In this paper, we demonstrate the first optical serial-to-parallel conversion in a silicon nanowire using FWM-based time-domain OFT . Additionally, the full potential of the technique is demonstrated by converting more than half of 64 × 10 Gbit/s OTDM data tributaries to a dense 25 GHz DWDM spacing. As a platform for OSP, nonlinear silicon photonics is attracting considerable interest due to its complementary metal–oxide–semiconductor (CMOS) compatibility, integration potential with electronics, low cost and broad operation bandwidth [7, 18–20]. In the present demonstration, 40 out of 64 consecutive 10 Gbit/s tributaries in a 640 Gbit/s OTDM-DPSK data signal are converted onto a 25 GHz DWDM grid. The BER performance is within the standard FEC limit of 2 × 10−3, being limited by the FWM conversion efficiency of our silicon sample. We also perform a demonstration on 640 Gbit/s OTDM-OOK data in a 50 m HNLF, where the higher FWM conversion efficiency enables error-free performance (BER<10−9) for 43 out of 64 tributaries converted to 25 GHz DWDM.
2. Principle of operation
Time-domain OFT is equivalent to the so-called time-lens technique which originates in the space-time duality between diffractive propagation of spatial beams of light and dispersive propagation of temporal pulses of light . In the spatial system, a lens can be employed to achieve a spatial Fourier transformation of an object placed at the front focal plane. The temporal equivalent of a spatial lens is a quadratic phase-modulation as a function of time, denoted a “time-lens”. When combined with dispersive propagation, a time-lens allows a Fourier transformation that can transfer the spectral profile of a pulsed waveform into the time-domain and vice-versa . The time-domain OFT setup for a time-to-frequency transformation is shown in Fig. 1(a) , where it converts time-interleaved OTDM tributaries into frequency-interleaved DWDM channels.

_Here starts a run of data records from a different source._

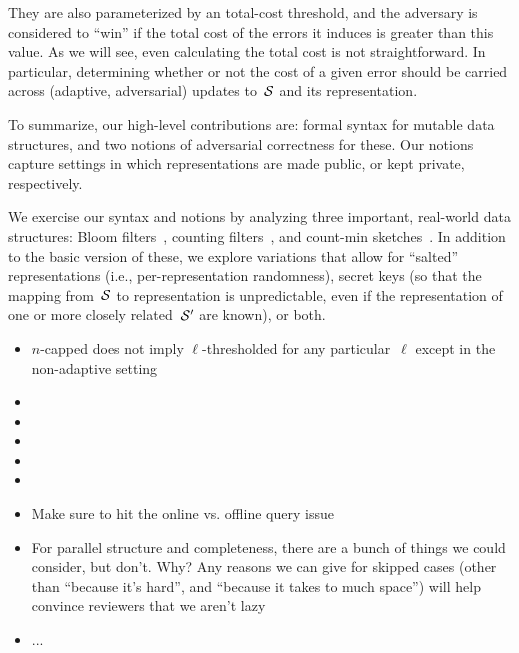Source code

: They are also parameterized by an total-cost threshold, and
the adversary is considered to ``win'' if the total cost of the errors it induces
is greater than this value.  As we will see, even calculating the
total cost is not straightforward.  In particular, determining whether
or not the cost of a given error should be carried across (adaptive,
adversarial) updates to~$\mathcal{S}$ and its representation.

To summarize, our high-level contributions are: formal syntax for
mutable data structures, and two notions of adversarial 
correctness for these.  Our notions capture settings in which representations
are made public, or kept private, respectively.

We exercise our syntax and notions by
analyzing three important, real-world data structures: Bloom
filters~\cite{bloom1970space}, counting filters~\cite{fan2000summary}, and count-min
sketches~\cite{cormode2005improved}. 
In addition to the basic version of these, we
explore variations that allow for ``salted'' representations (i.e.,
per-representation randomness), secret keys (so that the mapping
from~$\mathcal{S}$ to representation is unpredictable, even if the
representation of one or more closely related~$\mathcal{S}'$ are known), or both.

%

\begin{itemize}
\item $n$-capped does not imply $\ell$-thresholded for any
  particular~$\ell$ except in the non-adaptive setting
\item {}
\item {}
\item {}
\item {}
\item {}
\item Make sure to hit the online vs. offline query issue
\item For parallel structure and completeness, there are a bunch of
  things we could consider, but don't.  Why?  Any reasons we can give
  for skipped cases (other than ``because it's hard'', and ``because
  it takes to much space'') will help convince reviewers that we
  aren't lazy
\item ...
\end{itemize}

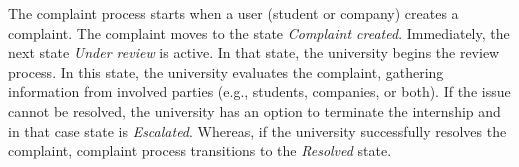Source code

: The complaint process starts when a user (student or company) creates a complaint. The complaint moves to the state \textit{Complaint created}. Immediately, the next state \textit{Under review} is active. In that state, the university begins the review process. In this state, the university evaluates the complaint, gathering information from involved parties (e.g., students, companies, or both). If the issue cannot be resolved, the university has an option to terminate the internship and in that case state is \textit{Escalated}. Whereas, if the university successfully resolves the complaint, complaint process transitions to the \textit{Resolved} state.



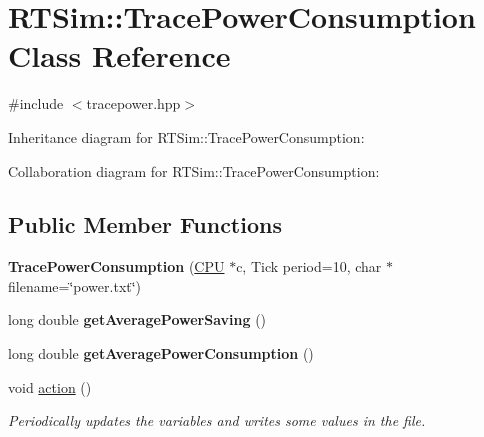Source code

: \hypertarget{classRTSim_1_1TracePowerConsumption}{}\section{R\+T\+Sim\+:\+:Trace\+Power\+Consumption Class Reference}
\label{classRTSim_1_1TracePowerConsumption}


{\ttfamily \#include $<$tracepower.\+hpp$>$}



Inheritance diagram for R\+T\+Sim\+:\+:Trace\+Power\+Consumption\+:


Collaboration diagram for R\+T\+Sim\+:\+:Trace\+Power\+Consumption\+:
\subsection*{Public Member Functions}
\begin{DoxyCompactItemize}
\item 
{\bfseries Trace\+Power\+Consumption} (\hyperlink{classRTSim_1_1CPU}{C\+PU} $\ast$c, Tick period=10, char $\ast$filename=\char`\"{}power.\+txt\char`\"{})\hypertarget{classRTSim_1_1TracePowerConsumption_a18e41d4bcb6e5862a0c19ea6f39d687b}{}\label{classRTSim_1_1TracePowerConsumption_a18e41d4bcb6e5862a0c19ea6f39d687b}

\item 
long double {\bfseries get\+Average\+Power\+Saving} ()\hypertarget{classRTSim_1_1TracePowerConsumption_ae7c9c54ecdcbc8581233a19d12b10d9c}{}\label{classRTSim_1_1TracePowerConsumption_ae7c9c54ecdcbc8581233a19d12b10d9c}

\item 
long double {\bfseries get\+Average\+Power\+Consumption} ()\hypertarget{classRTSim_1_1TracePowerConsumption_a8051ba7ae6e7c0d5f4d1c065cc2923f5}{}\label{classRTSim_1_1TracePowerConsumption_a8051ba7ae6e7c0d5f4d1c065cc2923f5}

\item 
void \hyperlink{classRTSim_1_1TracePowerConsumption_a22265a6249eb5b0521e6f6e6288ddeb5}{action} ()\hypertarget{classRTSim_1_1TracePowerConsumption_a22265a6249eb5b0521e6f6e6288ddeb5}{}\label{classRTSim_1_1TracePowerConsumption_a22265a6249eb5b0521e6f6e6288ddeb5}

\begin{DoxyCompactList}\small\item\em Periodically updates the variables and writes some values in the file. \end{DoxyCompactList}\end{DoxyCompactItemize}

Firstly, the OTDM pulses are propagated through a medium with accumulated second order chromatic dispersion D, given by D = β2L for a medium of length L and second order dispersion parameter β2. By propagating through the dispersive medium, the pulses broaden and acquire a linear chirp. The acquired chirp rate can be approximated by 1/D when the pulses are propagated well beyond their dispersion length. Subsequently, the broadened pulses receive a quadratic phase-modulation at a rate K so as to cancel the dispersive chirp, resulting in a spectral compression. The dispersion and chirp must be balanced according to the condition D = 1/K in order to achieve a successful time-to-frequency mapping. Under such conditions, OTDM tributaries interleaved by a temporal spacing Δτ are transformed to DWDM channels with frequency spacing Δf according to the equation 2π × Δf = K × Δτ. A more detailed analysis can be found in [14, 16].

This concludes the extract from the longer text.